Tuesday, June 27, 2006

date update

Update:
It seems the only dates I have these days are court dates. My court date last week went extremely well. So let me just say right now: Thank you for all your thoughts and prayers, good vibes, karma, voodoo, etc… I am very thankful for your words of encouragement and general commiseration regarding my predicament. Here’s what happened: the ex did not get any additional visitation with Son; he must agree to take Son to any sports practices when on a scheduled visitation; all future summer vacation days must be used consecutively (this is a very good thing, because he’s been arguing with me about vacation days here and there & it’s become quite frustrating when it should be so simple).

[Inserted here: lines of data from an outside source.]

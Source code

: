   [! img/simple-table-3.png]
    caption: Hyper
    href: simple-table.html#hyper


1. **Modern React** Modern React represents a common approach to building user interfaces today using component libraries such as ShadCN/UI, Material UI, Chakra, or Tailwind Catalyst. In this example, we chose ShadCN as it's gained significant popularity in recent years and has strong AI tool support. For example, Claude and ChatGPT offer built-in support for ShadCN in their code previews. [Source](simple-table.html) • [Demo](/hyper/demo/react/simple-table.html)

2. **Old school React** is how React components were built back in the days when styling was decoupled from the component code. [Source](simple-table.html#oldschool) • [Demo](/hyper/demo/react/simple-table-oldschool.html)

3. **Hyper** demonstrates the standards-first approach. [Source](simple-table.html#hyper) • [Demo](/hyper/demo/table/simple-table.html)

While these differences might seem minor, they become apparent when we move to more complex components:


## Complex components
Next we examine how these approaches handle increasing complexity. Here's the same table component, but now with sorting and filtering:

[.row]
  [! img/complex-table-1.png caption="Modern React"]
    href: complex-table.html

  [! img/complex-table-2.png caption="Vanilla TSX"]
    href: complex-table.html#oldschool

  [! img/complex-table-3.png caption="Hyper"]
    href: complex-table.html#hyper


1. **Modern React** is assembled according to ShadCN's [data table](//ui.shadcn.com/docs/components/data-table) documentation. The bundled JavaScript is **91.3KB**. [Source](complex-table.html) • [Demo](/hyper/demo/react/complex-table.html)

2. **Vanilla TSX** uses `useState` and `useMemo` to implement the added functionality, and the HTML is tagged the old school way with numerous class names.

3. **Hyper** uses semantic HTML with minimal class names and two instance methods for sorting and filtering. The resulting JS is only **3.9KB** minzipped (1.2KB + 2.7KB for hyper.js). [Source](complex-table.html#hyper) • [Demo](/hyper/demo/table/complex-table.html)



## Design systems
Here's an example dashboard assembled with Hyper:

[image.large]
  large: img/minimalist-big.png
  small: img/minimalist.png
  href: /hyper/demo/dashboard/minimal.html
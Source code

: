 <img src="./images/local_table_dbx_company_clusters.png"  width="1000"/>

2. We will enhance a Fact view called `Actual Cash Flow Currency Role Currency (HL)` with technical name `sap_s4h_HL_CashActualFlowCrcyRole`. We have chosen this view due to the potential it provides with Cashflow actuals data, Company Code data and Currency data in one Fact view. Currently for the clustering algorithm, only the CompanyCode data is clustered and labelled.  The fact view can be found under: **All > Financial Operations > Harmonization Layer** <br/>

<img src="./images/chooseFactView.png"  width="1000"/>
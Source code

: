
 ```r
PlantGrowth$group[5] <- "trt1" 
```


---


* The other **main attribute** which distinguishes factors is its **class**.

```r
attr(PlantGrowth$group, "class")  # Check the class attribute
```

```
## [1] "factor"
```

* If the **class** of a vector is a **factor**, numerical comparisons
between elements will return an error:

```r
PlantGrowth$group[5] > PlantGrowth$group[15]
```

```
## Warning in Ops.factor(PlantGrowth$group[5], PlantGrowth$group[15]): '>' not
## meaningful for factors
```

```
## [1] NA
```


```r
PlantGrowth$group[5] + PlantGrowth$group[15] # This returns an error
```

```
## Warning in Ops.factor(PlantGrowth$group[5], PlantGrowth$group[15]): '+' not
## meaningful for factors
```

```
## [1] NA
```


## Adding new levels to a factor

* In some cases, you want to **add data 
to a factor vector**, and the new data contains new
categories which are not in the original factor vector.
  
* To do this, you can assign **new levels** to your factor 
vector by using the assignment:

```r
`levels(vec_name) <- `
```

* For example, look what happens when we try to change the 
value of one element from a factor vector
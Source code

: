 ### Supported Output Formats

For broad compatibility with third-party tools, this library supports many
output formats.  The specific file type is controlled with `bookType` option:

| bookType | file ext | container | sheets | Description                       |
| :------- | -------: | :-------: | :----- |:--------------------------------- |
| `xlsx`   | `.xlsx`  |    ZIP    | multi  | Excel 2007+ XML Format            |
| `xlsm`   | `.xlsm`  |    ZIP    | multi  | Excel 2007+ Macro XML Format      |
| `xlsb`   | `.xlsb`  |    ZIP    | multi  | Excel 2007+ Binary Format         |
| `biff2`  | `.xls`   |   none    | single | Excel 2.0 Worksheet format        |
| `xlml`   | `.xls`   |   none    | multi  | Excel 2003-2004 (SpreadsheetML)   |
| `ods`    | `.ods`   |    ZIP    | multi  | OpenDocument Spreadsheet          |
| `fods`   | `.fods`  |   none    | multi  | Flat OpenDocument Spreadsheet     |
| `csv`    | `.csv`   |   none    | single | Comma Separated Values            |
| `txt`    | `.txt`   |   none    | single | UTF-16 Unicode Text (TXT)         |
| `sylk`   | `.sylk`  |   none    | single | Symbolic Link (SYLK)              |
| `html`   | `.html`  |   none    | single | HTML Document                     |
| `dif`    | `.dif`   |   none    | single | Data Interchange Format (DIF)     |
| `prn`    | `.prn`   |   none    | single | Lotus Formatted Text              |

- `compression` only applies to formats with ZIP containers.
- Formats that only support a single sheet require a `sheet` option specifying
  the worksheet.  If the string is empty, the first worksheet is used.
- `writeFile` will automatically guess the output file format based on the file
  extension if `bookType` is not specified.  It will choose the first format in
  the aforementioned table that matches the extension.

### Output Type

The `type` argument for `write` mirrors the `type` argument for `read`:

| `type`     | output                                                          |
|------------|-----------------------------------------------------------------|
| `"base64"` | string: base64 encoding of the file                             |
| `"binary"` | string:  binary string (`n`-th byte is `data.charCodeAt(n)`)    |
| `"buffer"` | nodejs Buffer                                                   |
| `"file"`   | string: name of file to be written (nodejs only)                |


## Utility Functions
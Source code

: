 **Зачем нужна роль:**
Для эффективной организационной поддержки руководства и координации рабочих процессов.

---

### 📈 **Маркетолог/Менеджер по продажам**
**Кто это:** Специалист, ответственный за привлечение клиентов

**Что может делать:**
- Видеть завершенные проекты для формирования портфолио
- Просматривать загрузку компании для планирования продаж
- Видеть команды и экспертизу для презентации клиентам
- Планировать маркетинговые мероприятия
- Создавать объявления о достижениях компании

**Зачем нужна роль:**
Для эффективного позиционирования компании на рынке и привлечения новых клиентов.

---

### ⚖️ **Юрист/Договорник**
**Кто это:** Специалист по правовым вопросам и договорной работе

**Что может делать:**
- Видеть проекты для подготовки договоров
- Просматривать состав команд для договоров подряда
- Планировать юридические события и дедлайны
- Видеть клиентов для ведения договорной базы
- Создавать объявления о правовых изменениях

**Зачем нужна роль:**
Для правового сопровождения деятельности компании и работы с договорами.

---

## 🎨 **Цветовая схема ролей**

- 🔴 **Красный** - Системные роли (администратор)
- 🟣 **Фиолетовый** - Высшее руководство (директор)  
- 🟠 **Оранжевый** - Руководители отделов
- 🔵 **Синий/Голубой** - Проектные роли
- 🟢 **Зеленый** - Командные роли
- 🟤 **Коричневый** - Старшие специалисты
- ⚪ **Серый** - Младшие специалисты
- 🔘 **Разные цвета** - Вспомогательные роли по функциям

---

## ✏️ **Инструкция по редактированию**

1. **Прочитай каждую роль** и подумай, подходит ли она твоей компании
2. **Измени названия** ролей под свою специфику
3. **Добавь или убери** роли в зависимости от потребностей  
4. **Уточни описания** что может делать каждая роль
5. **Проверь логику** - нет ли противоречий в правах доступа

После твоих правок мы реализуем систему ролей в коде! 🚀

My ex somehow thought I was badmouthing him to Son’s preschool teachers, which is sooooo far from true. I spoke with the court appointed pyshco doctor back in December to get his advice on whether I should tell people about the perv dad. He said it could cause prejudice against Son so I should refrain from saying anything. I took his advice and bit my lip…but Son’s teacher mentioned to me that Son seems to act out regularly after he’s been on a weekend with his dad…so Perv dad subpoenas the director of the preschool on our day at court. What a buffoon. She came up to me in the hallway, thinking I had done the subpoena. She was quite surprised to find out it was the dad…since what she had to say wouldn’t help him at all. She also confirmed that I’ve never said anything derogatory about the dad. Ever. Woo for me! Am I a good girl, or what? I will always try to do what’s best for Son. Always.

9 comments:

Bar L. said...

Yes, you are a good girl and a great mom. I have the same "rule" for myself and never badmouth my son's father (even though he's a total jerk) and guess what - when my son was old enough he figured it out for himself.

Good for you!!

A Novelist said...

Well, for what it's worth, you sound like an excellent mother.

You are the better person! :)

Jamie Dawn said...

Good for you! You are making wise choices in this awful predicament you are in.
I am sooooooo glad he did not get more visitation time.
A BIG Wooo Hoooo!!!!

Michael K. Althouse said...

Awesome.

I never said anything derogatory about my ex to my kids either. I felt that was better left up to her. Actually, that's not true - I was following some sage advice from my attorney. I wanted to bash her every chance I got – just like she was doing (and still does) to me. Her tactics, however, backfired as my boys judge us on their own observations. Although it was rough and I wanted to defend and retaliate early on – I won the war. It no longer matters what she says, they know the truth. They still love their mother, but they love AND respect me.

Good job, stick to your guns – I’m with you!

~Mike

Anonymous said...

I totally need your attorney! Do you think he can get our back medical child support for the past 3 years?

~Jef

mckay said...

barbara and mike, yep. the kids figure it out for themselves. i just got off the phone with my teenager who's in tears due to her dad's selfishness. do i know how to pick em or what??! my kids are awesome. their dads need a swift kick in the rear with a steel toed boot.

novelist and jamie... thanks for the nice words and encouragement

jef, my lawyer has cost my almost 75 grand so far. ugh. i'm not familiar with your situation, but this web site might point you in the right direction. i think there's some paperwork to fill out and you can get wages garnished. good luck. hope it all works out.

TheCleaningWoman said...

Great job, McKay! With a great mom like you, your kids with be fine. And, as everyone says, kids eventually figure out what really goes on for themselves.

Gary said...

Good for you. There are so many parents who are out for revenge against their exes and use their kids to get it. That is so self centred, because it always hurts the kids.

Hang in there.

Ellen said...

Woohoo! Maybe justice isn't so blind after all. I'm glad to hear that visitation isn't extended further for the ex.... he should consider himself lucky you let him see the children at all. You could have bad-mouthed him to the world, but held it all together as the responsible parent. Your reward: your children respect you more. Congrats!